Guest post by Sarah Greene (@SarahAGreene), Master of Spatial Analysis (MSA) candidate, Ryerson University
This past week, URISA held its 54th annual GIS-Pro conference in Toronto, bringing together GIS professionals and businesses from around the world. The conference provided many interesting sessions including one focused entirely on open data. This session, titled “Leveraging Open Data” (https://gispro2016.sched.org/event/6nun/leveraging-open-data), included government as well as private sector perspectives.
The session began with a presentation from the Government of North Carolina, discussing the importance of metadata. They are currently collaborating with a number of agencies to create and share a metadata profile to help others open up their data and understand how to implement the standards suggested. They have produced a living document which can be accessed through their webpage http://nconemap.com/DiscoverGetData/Metadata.aspx.

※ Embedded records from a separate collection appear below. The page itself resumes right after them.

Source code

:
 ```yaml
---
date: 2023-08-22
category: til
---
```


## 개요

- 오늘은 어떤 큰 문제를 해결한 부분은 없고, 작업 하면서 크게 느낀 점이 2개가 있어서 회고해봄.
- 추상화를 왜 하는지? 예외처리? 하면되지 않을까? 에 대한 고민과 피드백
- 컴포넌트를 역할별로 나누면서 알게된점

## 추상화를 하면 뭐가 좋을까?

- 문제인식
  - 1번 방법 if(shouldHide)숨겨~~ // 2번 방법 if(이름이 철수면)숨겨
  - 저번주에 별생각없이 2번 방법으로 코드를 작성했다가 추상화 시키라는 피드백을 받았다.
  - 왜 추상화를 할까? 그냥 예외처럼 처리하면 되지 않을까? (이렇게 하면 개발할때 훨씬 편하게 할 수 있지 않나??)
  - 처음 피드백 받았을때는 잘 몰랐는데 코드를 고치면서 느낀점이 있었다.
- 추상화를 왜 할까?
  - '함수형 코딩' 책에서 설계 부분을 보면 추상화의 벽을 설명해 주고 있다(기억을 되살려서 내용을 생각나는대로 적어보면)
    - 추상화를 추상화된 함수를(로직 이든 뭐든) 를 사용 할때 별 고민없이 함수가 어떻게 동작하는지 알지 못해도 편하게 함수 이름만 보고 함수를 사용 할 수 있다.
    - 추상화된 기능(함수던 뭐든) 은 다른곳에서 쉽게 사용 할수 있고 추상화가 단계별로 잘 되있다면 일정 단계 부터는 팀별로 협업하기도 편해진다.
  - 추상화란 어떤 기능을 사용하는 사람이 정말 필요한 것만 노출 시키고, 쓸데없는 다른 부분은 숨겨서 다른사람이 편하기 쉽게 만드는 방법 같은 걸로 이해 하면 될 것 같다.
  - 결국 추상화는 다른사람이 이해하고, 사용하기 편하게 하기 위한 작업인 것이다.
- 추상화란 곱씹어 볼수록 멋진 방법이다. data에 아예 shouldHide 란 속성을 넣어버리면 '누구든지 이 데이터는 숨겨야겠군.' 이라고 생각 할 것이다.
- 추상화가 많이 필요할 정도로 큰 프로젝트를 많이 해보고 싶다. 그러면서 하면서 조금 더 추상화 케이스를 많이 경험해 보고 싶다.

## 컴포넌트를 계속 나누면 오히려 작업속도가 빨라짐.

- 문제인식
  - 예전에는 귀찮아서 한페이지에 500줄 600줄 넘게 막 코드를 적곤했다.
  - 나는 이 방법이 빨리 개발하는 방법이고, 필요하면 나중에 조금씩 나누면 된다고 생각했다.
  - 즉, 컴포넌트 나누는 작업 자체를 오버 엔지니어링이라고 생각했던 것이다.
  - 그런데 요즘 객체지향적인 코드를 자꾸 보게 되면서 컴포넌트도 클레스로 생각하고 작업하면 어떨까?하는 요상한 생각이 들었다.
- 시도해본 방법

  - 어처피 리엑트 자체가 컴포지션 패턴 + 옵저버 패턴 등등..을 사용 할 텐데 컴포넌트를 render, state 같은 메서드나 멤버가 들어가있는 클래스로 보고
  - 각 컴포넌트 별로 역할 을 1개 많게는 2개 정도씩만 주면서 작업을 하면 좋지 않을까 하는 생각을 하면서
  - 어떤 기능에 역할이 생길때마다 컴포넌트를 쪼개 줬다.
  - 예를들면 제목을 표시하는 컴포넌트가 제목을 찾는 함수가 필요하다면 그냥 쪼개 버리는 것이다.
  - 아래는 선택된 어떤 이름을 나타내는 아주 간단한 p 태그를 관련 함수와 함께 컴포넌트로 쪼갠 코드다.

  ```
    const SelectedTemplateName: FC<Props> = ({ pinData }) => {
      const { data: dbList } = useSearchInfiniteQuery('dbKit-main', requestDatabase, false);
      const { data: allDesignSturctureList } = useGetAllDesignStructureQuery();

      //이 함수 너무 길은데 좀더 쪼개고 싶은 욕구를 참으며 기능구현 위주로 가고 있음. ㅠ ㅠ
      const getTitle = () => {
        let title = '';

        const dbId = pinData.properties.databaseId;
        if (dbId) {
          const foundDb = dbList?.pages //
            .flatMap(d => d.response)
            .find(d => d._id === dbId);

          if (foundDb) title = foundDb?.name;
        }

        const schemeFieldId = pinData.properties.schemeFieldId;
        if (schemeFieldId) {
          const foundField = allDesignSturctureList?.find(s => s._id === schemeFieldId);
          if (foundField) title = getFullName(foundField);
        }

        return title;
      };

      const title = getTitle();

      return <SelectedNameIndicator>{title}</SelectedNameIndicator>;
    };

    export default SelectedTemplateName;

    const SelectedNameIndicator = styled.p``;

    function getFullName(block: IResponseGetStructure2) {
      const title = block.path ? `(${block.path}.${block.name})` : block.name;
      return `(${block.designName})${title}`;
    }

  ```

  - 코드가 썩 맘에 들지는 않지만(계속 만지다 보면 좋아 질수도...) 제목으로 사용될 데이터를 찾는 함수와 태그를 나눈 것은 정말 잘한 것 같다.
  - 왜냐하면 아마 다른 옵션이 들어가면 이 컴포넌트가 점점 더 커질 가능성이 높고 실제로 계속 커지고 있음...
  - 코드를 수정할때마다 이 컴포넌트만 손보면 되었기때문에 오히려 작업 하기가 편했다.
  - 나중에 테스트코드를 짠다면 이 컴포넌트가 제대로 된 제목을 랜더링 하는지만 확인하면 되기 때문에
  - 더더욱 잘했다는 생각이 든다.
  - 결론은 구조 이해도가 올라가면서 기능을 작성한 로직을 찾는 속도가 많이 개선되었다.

The next speaker at the session represented Pitkin County in Colorado. They represent an open data success story with a number of great resources available for download on their website including high quality aerial imagery. An important aspect to their open data project was their engagement with their local community to understand what data should be opened, and then marketing those datasets which were released.
The Government of Ontario was also present as this session, presenting on the current status of open data for the province. The Ontario Government promotes an Open by Default approach and currently has over 500 datasets from 49 agencies available to download through their portal at https://www.ontario.ca/search/data-catalogue?sort=asc. They are working towards continuing to increase their open datasets available.
A presentation by MapYourProperty (http://mapyourproperty.com/) provided an interesting perspective from the private sector using open data to successfully run their business. They heavily depend on visualizing open data to provide a web-based mapping application for the planning and real estate community to search properties, map zoning information and create a due diligence report based on the information found. This is one example of many that exist in the private sector of open data helping build new companies, or help existing companies thrive.
Lastly, a representative from Esri Canada’s (http://esri.ca/) BC office wrapped up the session reminding us all of the importance of opening data. This included highlighting the seemingly endless benefits to open data, including providing information to help make decisions, supporting innovation, creating smart cities and building connections. Of course, open data is big business for Esri too, with the addition of ArcGIS Open Data as a hosted open data catalog to the ArcGIS Online platform.
This session showcased some great initiatives taking place in Canada and the United States that are proving the importance of opening up data and how this can be done successfully. It is exciting to see what has been taking place locally and internationally and it will be even more exciting to see what happens in the future, as both geospatial and a-spatial data products continue to become more openly available.